Ao final de 1995, foi aprovada a Lei 9.249/95, que isentou
do IRPF os dividendos e lucros distribuídos às pessoas físicas e criou uma
ficção chamada Juros sobre Capital Próprio (JCP). Com essas medidas, somadas à
baixa tributação sobre patrimônio e heranças no Brasil e a ausência da
regulamentação do Imposto sobre Grandes Fortunas, previsto desde 1988,
aprofundou-se a injustiça tributária mais escandalosa do país: os mais ricos
pagam muito menos impostos que os mais pobres, proporcionalmente.
Durante a aprovação desta lei, uma das justificativas
apresentadas foi a de que haveria integração entre pessoa física e jurídica,
cobrando apenas na pessoa jurídica o imposto de renda e isentando na pessoa
física. Engodo. Tal isenção foi acompanhada da redução da alíquota do imposto
da pessoa jurídica de 25% para 15%! Beneficiou duplamente os detentores de
capital social da empresa, reduzindo significativamente o imposto total.

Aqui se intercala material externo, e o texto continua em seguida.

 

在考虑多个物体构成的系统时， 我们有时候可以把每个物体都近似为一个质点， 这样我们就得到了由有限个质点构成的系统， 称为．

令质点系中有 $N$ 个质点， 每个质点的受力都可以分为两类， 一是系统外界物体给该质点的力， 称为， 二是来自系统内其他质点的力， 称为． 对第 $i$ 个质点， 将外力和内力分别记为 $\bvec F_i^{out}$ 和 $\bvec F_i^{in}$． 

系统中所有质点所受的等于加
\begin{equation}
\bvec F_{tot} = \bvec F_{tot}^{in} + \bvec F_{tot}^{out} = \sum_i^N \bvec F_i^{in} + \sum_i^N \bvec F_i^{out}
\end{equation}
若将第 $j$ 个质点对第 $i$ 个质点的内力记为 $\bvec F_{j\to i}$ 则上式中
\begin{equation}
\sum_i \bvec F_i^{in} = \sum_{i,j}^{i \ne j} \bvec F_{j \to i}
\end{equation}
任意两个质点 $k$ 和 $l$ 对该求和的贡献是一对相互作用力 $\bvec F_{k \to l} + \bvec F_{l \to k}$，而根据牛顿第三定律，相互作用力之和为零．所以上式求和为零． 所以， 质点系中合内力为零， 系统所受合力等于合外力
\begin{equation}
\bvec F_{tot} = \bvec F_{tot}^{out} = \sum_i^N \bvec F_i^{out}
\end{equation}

Na prática, a medida desestimulou o reinvestimento dos
lucros, pois favoreceu a distribuição e a remessa para o exterior destes
lucros, isentando-os legalmente. Favorecimento a quem mais ganha e mais acumula
com chancela oficial!
Além disso, essa isenção dos lucros e dividendos teve outro
efeito prático, conhecido como “pejotização”. Para esta nova configuração,
houve uma “transformação” das pessoas físicas que realizam atividades autônomas
ou liberais e até assalariados, em pessoas jurídicas, erodindo a base
tributável do IRPF. Ou seja, o IRPF acabou se concentrando mais nos rendimentos
do trabalho assalariado, pois estas novas “pessoas transformadas” agora
receberiam lucros e dividendos distribuídos, isentos!
Quanto aos Juros
sobre Capital Próprio (JCP), outra “inovação” brasileira da Lei 9.249/95, a
justificativa era de estabelecer condições de igualdade entre empresas que
utilizam capital próprio e as que utilizam recursos de terceiros. Ora, se uma
empresa dispõe de capital próprio, por que recorrer a de terceiros? Além disso,
o pagamento de juros constitui remuneração de capital de terceiros e o capital
próprio investido é remunerado por lucros e dividendos. Ou seja, justificativa
que não faz sentido!
Esse pagamento dos Juros sobre Capital Próprio, que pode ser
deduzido do Imposto de Renda da Pessoa Jurídica (IRPJ), é um benefício que reduz
o valor deste imposto e da Contribuição Social sobre Lucro Líquido (CSLL),
portanto. E quando pago aos sócios e acionistas, está sujeito a uma retenção
exclusiva na fonte de 15%, não se sujeitando à tabela do IRPF, diferente dos
rendimentos do trabalho assalariado. Resultado: quem já ganha muito de um lado,
o imposto na pessoa física também é menor. No fundo, esse pagamento de JCP aos
sócios e acionistas, que aparenta ser uma despesa, representa distribuição de
resultados com tributação inferior ao que seria correto.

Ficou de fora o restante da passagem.